The truth is, I do maintain a little Zillow file of houses in Minneapolis, where I grew up, where you can buy a cute two-bedroom house in a city with progressive politics for hundreds of thousands of dollars less than a one-bedroom apartment in Bushwick. I have no plans to leave, and I don't need my own washing machine or my own lawn, but I like to fantasize about having a home with relatively fixed long-term costs that I could plan a life around. For decades, the reigning philosophy of New York politics has been that the state and city governments should encourage real-estate development but not rent regulation. Politicians, including Mayor Bill de Blasio, were just starting to murmur about introducing some kind of universal rent control when the pandemic hit. After years in which small-business owners and the middle class accepted insecurity as the price of living in the paradise of New York City, are landlords about to get a reckoning?

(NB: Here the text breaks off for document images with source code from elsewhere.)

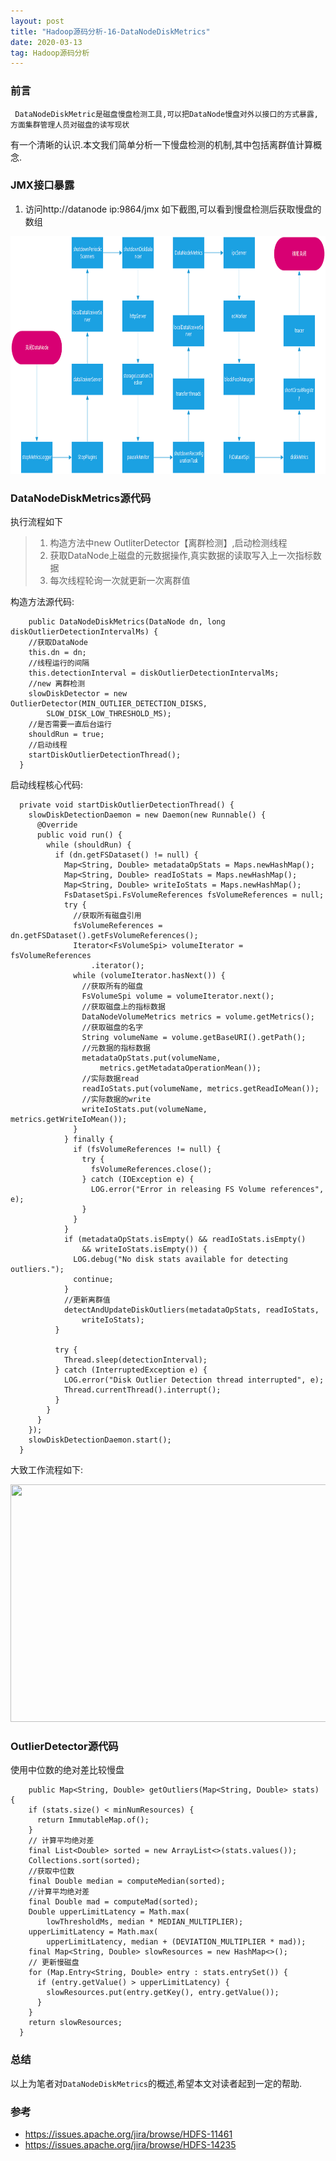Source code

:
 ```yaml
---
layout: post
title: "Hadoop源码分析-16-DataNodeDiskMetrics"
date: 2020-03-13
tag: Hadoop源码分析
---
```


### 前言

     DataNodeDiskMetric是磁盘慢盘检测工具,可以把DataNode慢盘对外以接口的方式暴露,方面集群管理人员对磁盘的读写现状
  有一个清晰的认识.本文我们简单分析一下慢盘检测的机制,其中包括离群值计算概念.
  
### JMX接口暴露

  1. 访问http://datanode ip:9864/jmx 如下截图,可以看到慢盘检测后获取慢盘的数组
  
<div>
<img src="/images/posts/hadoop-source-17/hadoop01.png" height="380" width="580" />
</div>     

### DataNodeDiskMetrics源代码

  执行流程如下
  
> 1. 构造方法中new OutliterDetector【离群检测】,启动检测线程
> 2. 获取DataNode上磁盘的元数据操作,真实数据的读取写入上一次指标数据
> 3. 每次线程轮询一次就更新一次离群值


  构造方法源代码:
  
```
    public DataNodeDiskMetrics(DataNode dn, long diskOutlierDetectionIntervalMs) {
    //获取DataNode
	this.dn = dn;
    //线程运行的间隔
	this.detectionInterval = diskOutlierDetectionIntervalMs;
    //new 离群检测
	slowDiskDetector = new OutlierDetector(MIN_OUTLIER_DETECTION_DISKS,
        SLOW_DISK_LOW_THRESHOLD_MS);
	//是否需要一直后台运行
    shouldRun = true;
	//启动线程
    startDiskOutlierDetectionThread();
  }
```  

  启动线程核心代码:
  
```
  private void startDiskOutlierDetectionThread() {
    slowDiskDetectionDaemon = new Daemon(new Runnable() {
      @Override
      public void run() {
        while (shouldRun) {
          if (dn.getFSDataset() != null) {
            Map<String, Double> metadataOpStats = Maps.newHashMap();
            Map<String, Double> readIoStats = Maps.newHashMap();
            Map<String, Double> writeIoStats = Maps.newHashMap();
            FsDatasetSpi.FsVolumeReferences fsVolumeReferences = null;
            try {
			  //获取所有磁盘引用
              fsVolumeReferences = dn.getFSDataset().getFsVolumeReferences();
              Iterator<FsVolumeSpi> volumeIterator = fsVolumeReferences
                  .iterator();
              while (volumeIterator.hasNext()) {
			    //获取所有的磁盘
                FsVolumeSpi volume = volumeIterator.next();
                //获取磁盘上的指标数据
				DataNodeVolumeMetrics metrics = volume.getMetrics();
                //获取磁盘的名字
				String volumeName = volume.getBaseURI().getPath();
                //元数据的指标数据
                metadataOpStats.put(volumeName,
                    metrics.getMetadataOperationMean());
                //实际数据read
				readIoStats.put(volumeName, metrics.getReadIoMean());
                //实际数据的write
				writeIoStats.put(volumeName, metrics.getWriteIoMean());
              }
            } finally {
              if (fsVolumeReferences != null) {
                try {
                  fsVolumeReferences.close();
                } catch (IOException e) {
                  LOG.error("Error in releasing FS Volume references", e);
                }
              }
            }
            if (metadataOpStats.isEmpty() && readIoStats.isEmpty()
                && writeIoStats.isEmpty()) {
              LOG.debug("No disk stats available for detecting outliers.");
              continue;
            }
            //更新离群值
            detectAndUpdateDiskOutliers(metadataOpStats, readIoStats,
                writeIoStats);
          }

          try {
            Thread.sleep(detectionInterval);
          } catch (InterruptedException e) {
            LOG.error("Disk Outlier Detection thread interrupted", e);
            Thread.currentThread().interrupt();
          }
        }
      }
    });
    slowDiskDetectionDaemon.start();
  }  
```

  大致工作流程如下:
  
<div>
<img src="/images/posts/hadoop-source-17/hadoop02.png" height="380" width="580" />
</div>

### OutlierDetector源代码

  使用中位数的绝对差比较慢盘
  
```
    public Map<String, Double> getOutliers(Map<String, Double> stats) {
    if (stats.size() < minNumResources) {
      return ImmutableMap.of();
    }
    // 计算平均绝对差
    final List<Double> sorted = new ArrayList<>(stats.values());
    Collections.sort(sorted);
    //获取中位数
    final Double median = computeMedian(sorted);
    //计算平均绝对差
    final Double mad = computeMad(sorted);
    Double upperLimitLatency = Math.max(
        lowThresholdMs, median * MEDIAN_MULTIPLIER);
    upperLimitLatency = Math.max(
        upperLimitLatency, median + (DEVIATION_MULTIPLIER * mad));
    final Map<String, Double> slowResources = new HashMap<>();
    // 更新慢磁盘
    for (Map.Entry<String, Double> entry : stats.entrySet()) {
      if (entry.getValue() > upperLimitLatency) {
        slowResources.put(entry.getKey(), entry.getValue());
      }
    }
    return slowResources;
  }
```

### 总结

   以上为笔者对`DataNodeDiskMetrics`的概述,希望本文对读者起到一定的帮助.

### 参考

* https://issues.apache.org/jira/browse/HDFS-11461
* https://issues.apache.org/jira/browse/HDFS-14235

It's too early to tell the long-term effect of the pandemic on the rental market. Rents in Manhattan, Queens, and Brooklyn were at record highs as March began, according to StreetEasy, but the number of new listings dropped by fifty-two per cent in the second half of March. The exception was short-term rentals, listings for which rose by seventy per cent compared to the same time last year, as uncertain renters showed a preference for more flexibility. Since the pandemic began, my social-media feeds have been full of the politics of staying or leaving. The well-to-do have retreated to their hill stations, and recriminations about public health from those without the means to leave themselves come with a side of envy. I lurk on a Facebook sublet group primarily used by people who identify as "digital nomads," who, now "stuck" in Tulum, Hawaii, or Bali, are trying to off-load their New York apartments with an urgency that recalls the evacuation of the Pieds-Noirs on the verge of Algerian independence—seeking recommendations for movers who can pack up their places in absentia, looking for someone to take over their leases and buy all their Restoration Hardware furniture. It's unclear whether these people ever really lived in New York, or just sustained a circular Airbnb economy; it's equally unclear if what would be devastating for the fortunes of SoulCycle and Sweetgreen would be so bad for New York City. But, speaking purely anecdotally, a lot of people seem to be leaving town, especially young people who can ride out the quarantine with their parents, and the wealthy, who, according to news reports, are rushing to rent houses in the suburbs and upstate. The June crop of college grads will not arrive this year. Trump has halted immigration. If the city is going to lose people, it will need to help the ones who stay.